- Film poster
- Directed by: Al Adamson
- Starring: Roy Morton Tacey Robbins Lyle Felice Kirk Duncan
- Cinematography: Vilmos Zsigmond
- Distributed by: Hemisphere Pictures
- Release date: 1965;
- Language: English

= Psycho A-Go-Go =

Psycho A-Go-Go (also known as Echo of Terror) is a 1965 crime thriller directed by Al Adamson, starring Roy Morton and distributed by Hemisphere Pictures. The film was originally a straight action thriller, about a psychotic jewel thief who abducts a woman and her child to get back some stolen jewels hidden in the child's doll. There were a number of musical nightclub scenes in the film, as director Adamson was trying to promote actress Tacey Robbins' singing career at the time.

==Plot==
A psychotic man named Joe Corey participates in a jewelry heist orchestrated by the crime boss Vito. They bind and gag the secretary and take the gems, but the secretary crawls to and pushes the alarm. One of the team, Travis, is shot by a security guard, and Joe finishes him off. With police closing in on the building, Joe tosses the stolen jewels off the side of the building into a pickup truck, intending for their getaway driver, Vicki, to retrieve them, but the truck's owner, Dave Clark, takes off before she can do so. Vicki gets his license plate number, and they break into the Registry of Motor Vehicles to look up his name and address. Vicki is officially Vito's girlfriend, but maintains a passionate secret affair with another of the thieves, Nick.

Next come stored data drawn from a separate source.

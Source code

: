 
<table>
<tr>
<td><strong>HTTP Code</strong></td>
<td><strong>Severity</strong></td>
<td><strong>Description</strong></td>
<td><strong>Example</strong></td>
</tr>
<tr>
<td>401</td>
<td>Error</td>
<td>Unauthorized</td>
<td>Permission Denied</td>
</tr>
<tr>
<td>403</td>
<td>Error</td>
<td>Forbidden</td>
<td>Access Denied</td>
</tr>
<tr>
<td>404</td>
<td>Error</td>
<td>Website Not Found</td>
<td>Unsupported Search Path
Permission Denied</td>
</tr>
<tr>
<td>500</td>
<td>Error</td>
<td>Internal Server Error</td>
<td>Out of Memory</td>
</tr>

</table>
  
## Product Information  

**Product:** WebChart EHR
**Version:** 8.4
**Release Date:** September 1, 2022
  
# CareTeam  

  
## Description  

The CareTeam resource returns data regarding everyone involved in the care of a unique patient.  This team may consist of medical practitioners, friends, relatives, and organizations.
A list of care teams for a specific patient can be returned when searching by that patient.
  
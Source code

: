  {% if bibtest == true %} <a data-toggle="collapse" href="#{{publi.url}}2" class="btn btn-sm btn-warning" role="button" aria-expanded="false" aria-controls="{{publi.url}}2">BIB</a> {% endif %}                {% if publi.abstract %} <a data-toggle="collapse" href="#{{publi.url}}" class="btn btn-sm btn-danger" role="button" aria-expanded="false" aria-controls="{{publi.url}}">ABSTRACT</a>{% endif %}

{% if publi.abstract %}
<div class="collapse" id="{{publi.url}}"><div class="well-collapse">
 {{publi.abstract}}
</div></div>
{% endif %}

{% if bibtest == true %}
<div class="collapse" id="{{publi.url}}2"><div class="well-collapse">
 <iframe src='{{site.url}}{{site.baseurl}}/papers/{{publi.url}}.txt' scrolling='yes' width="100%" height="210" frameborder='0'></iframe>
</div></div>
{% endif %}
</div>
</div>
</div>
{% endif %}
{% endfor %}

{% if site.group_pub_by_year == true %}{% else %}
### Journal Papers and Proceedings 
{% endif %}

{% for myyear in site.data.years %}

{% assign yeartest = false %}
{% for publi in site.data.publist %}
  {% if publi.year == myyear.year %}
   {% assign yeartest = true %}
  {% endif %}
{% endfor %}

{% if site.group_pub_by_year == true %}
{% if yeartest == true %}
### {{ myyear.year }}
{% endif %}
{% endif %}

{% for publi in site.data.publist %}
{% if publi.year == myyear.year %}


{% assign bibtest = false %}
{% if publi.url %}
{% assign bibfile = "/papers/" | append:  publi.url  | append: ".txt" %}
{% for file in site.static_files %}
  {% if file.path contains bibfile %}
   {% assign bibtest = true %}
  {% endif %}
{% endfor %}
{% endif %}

Dave's daughter Nancy finds the gems in the truck and hides them inside her doll. Nancy and her mother, Linda, set off on a trip to a national park on Lake Tahoe with the doll by bus. The thieves search Dave's truck and house, then beat him up after he denies knowing where the jewels are. Joe lures a worker at Linda's nightclub to a motel room where she tells him where Nancy and Linda went on their vacation, before murdering her for his own pleasure.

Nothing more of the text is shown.